▶ _Your objective_:
Say how many lines of the material include "input". Give the number without any other text.
◇ ◇ ◇ ◇ ◇
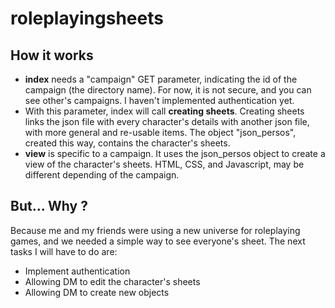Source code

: # roleplayingsheets

## How it works

- **index** needs a "campaign" GET parameter, indicating the id of the campaign (the directory name). For now, it is not secure, and you can see other's campaigns. I haven't implemented authentication yet.
- With this parameter, index will call **creating sheets**. Creating sheets links the json file with every character's details with another json file, with more general and re-usable items. The object "json_persos", created this way, contains the character's sheets.
- **view** is specific to a campaign. It uses the json_persos object to create a view of the character's sheets. HTML, CSS, and Javascript, may be different depending of the campaign.

## But... Why ?

Because me and my friends were using a new universe for roleplaying games, and we needed a simple way to see everyone's sheet. The next tasks I will have to do are:
- Implement authentication
- Allowing DM to edit the character's sheets
- Allowing DM to create new objects
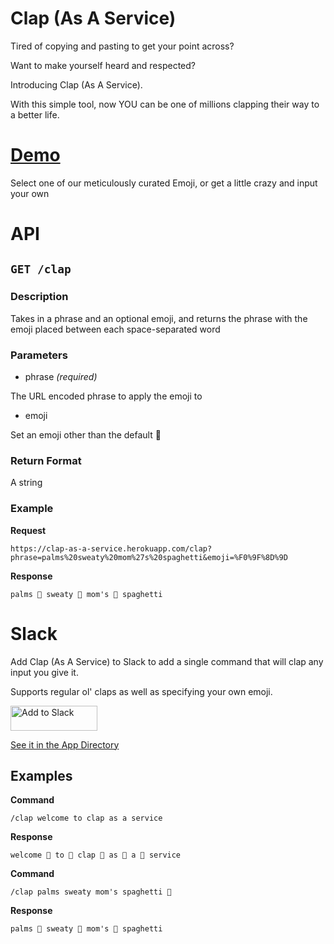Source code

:# Clap (As A Service)

Tired of copying and pasting to get your point across?

Want to make yourself heard and respected?

Introducing Clap (As A Service).

With this simple tool, now YOU can be one of millions clapping their way to a better life.

# [Demo](http://salockhart.github.io/clap-as-a-service/)

Select one of our meticulously curated Emoji, or get a little crazy and input your own

# API

## `GET /clap`

### Description
Takes in a phrase and an optional emoji, and returns the phrase with the emoji placed between each space-separated word

### Parameters
* phrase _(required)_

The URL encoded phrase to apply the emoji to

* emoji

Set an emoji other than the default 👏

### Return Format
A string

### Example
**Request**
    
    https://clap-as-a-service.herokuapp.com/clap?phrase=palms%20sweaty%20mom%27s%20spaghetti&emoji=%F0%9F%8D%9D

**Response**

    palms 🍝 sweaty 🍝 mom's 🍝 spaghetti

# Slack

Add Clap (As A Service) to Slack to add a single command that will clap any input you give it.

Supports regular ol' claps as well as specifying your own emoji.

<a href="https://slack.com/oauth/authorize?&client_id=11167364134.165634777125&scope=commands"><img alt="Add to Slack" height="40" width="139" src="https://platform.slack-edge.com/img/add_to_slack.png" srcset="https://platform.slack-edge.com/img/add_to_slack.png 1x, https://platform.slack-edge.com/img/add_to_slack@2x.png 2x" /></a>

[See it in the App Directory](https://slack.com/apps/A4VJNNV3P-clap-as-a-service)

## Examples

**Command**

    /clap welcome to clap as a service

**Response**

    welcome 👏 to 👏 clap 👏 as 👏 a 👏 service

**Command**

    /clap palms sweaty mom's spaghetti 🍝

**Response**

    palms 🍝 sweaty 🍝 mom's 🍝 spaghetti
◇ ◇ ◇ ◇ ◇
▶ _Result of the exercise_:
2